I try always to be polite. Polite is the only way to be with everyone – absorb that lesson! I asked the agent, who was just a good sport, why she didn’t use SeatGuru. She just laughed. She knows that site. She knows she could find the best seat. But her company doesn’t give her access to the open internet.
What is happening in industry? Customers say that the percentage of successful website visits is dropping. The satisfaction with agents is dropping. Agent morale? Dropping. How many times do these hard working people face frustration before their morale flags? Before they stop believing you want things to get better? You put them under a time crunch, and give them multiple screens packed with poorly arranged data elements. They often toggle between multiple screens and systems looking for information. Tick tick tick goes the clock.

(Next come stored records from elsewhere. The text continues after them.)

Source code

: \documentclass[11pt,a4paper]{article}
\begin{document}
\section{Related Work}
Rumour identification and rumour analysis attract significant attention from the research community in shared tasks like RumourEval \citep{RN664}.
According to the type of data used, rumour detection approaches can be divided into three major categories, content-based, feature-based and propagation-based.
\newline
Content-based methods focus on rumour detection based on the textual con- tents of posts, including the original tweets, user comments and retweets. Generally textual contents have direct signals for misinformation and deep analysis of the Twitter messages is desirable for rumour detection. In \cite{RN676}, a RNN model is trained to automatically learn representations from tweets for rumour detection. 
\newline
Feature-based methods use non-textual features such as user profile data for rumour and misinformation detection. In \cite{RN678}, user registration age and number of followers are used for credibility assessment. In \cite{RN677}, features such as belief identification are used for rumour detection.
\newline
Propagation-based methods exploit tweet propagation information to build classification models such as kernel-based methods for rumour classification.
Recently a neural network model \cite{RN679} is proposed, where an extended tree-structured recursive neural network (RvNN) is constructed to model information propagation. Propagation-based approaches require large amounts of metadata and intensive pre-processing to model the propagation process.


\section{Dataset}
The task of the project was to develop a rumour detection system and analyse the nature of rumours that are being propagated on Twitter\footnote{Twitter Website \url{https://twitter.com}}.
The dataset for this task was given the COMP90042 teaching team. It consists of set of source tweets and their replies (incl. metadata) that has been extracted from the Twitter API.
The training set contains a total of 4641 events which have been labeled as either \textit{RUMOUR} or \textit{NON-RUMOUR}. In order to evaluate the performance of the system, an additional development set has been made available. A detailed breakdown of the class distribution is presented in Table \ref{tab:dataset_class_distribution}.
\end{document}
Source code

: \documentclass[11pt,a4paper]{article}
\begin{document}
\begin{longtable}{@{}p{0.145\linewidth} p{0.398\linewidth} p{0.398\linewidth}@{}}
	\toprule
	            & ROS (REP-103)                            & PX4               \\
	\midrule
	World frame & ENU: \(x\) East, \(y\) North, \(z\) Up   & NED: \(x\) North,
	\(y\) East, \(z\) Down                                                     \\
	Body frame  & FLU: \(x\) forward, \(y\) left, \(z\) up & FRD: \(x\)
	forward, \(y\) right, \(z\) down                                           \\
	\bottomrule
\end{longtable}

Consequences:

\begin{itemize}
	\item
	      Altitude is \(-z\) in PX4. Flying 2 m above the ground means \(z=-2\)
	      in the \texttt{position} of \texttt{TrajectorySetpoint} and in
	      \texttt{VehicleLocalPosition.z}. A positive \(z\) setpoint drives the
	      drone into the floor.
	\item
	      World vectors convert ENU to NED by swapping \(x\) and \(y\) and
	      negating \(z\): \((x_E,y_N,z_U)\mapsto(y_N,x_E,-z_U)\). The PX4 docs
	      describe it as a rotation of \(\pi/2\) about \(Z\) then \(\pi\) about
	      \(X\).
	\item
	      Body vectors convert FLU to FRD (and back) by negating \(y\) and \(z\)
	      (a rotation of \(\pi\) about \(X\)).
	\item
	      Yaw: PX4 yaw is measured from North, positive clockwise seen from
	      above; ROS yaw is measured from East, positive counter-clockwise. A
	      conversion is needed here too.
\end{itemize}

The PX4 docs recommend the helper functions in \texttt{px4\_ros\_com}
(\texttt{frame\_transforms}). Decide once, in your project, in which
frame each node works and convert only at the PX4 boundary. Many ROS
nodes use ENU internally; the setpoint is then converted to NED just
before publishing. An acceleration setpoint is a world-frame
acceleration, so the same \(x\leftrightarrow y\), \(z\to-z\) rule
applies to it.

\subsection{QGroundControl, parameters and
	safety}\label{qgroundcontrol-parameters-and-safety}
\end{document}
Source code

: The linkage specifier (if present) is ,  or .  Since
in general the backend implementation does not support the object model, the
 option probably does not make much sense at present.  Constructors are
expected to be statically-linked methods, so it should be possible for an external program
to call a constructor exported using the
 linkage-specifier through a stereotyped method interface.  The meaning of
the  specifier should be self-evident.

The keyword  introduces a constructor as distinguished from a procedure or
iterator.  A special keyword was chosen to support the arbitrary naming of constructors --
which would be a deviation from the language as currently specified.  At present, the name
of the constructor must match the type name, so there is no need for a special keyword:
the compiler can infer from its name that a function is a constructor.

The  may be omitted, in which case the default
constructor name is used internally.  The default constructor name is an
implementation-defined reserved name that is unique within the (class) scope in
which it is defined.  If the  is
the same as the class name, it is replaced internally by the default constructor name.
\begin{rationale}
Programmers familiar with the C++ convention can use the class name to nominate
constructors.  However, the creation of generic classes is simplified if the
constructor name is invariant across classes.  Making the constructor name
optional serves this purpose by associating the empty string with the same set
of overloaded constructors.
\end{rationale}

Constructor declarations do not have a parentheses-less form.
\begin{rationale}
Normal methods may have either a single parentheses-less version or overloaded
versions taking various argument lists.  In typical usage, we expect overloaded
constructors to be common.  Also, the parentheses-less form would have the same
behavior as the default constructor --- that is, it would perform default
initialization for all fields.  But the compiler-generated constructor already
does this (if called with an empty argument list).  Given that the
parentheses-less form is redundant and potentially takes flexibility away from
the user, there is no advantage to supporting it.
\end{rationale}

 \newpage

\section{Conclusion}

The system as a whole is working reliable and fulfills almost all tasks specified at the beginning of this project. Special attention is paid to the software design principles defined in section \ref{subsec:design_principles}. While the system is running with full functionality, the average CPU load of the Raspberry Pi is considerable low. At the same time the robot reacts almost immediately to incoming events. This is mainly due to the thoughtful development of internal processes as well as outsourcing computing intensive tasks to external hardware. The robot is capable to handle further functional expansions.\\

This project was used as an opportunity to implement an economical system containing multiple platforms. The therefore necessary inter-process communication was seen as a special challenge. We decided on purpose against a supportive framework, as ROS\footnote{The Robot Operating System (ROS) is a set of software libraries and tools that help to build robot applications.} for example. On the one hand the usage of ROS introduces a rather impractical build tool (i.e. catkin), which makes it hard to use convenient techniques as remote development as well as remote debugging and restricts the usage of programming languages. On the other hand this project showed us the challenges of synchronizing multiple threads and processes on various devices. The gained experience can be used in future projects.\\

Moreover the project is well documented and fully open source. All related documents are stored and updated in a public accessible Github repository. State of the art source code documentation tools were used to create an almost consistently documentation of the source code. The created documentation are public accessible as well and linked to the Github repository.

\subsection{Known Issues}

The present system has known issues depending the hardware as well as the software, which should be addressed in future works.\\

They know customers Tweet, but they don’t see it. They know we post, but can’t read posts. They know there are cool Web 2.0 projects going on in the business, but not in their department. Did you ever try swimming for pleasure with your hands tied behind your back and a cinder-block knotted to your legs? Often times that is what it is like to be a customer service rep.
They say that the cheapest call that you get is the one you never get. Well, not necessarily, and, so what? Not necessarily: because the ‘no call’ might be because the customer has given up – they just don’t trust you and go elsewhere. And so what: maybe if they had called and had a terrific experience, you would have had a customer for life, spending more on your products and services.
Who is in charge of the retention and growth in your business? Usually it is split – Service gets ownership of measurement on satisfaction, sales is retention, marketing and sales are growth. But the agent suffers, and the customer suffers. And only the CEO will break this conundrum.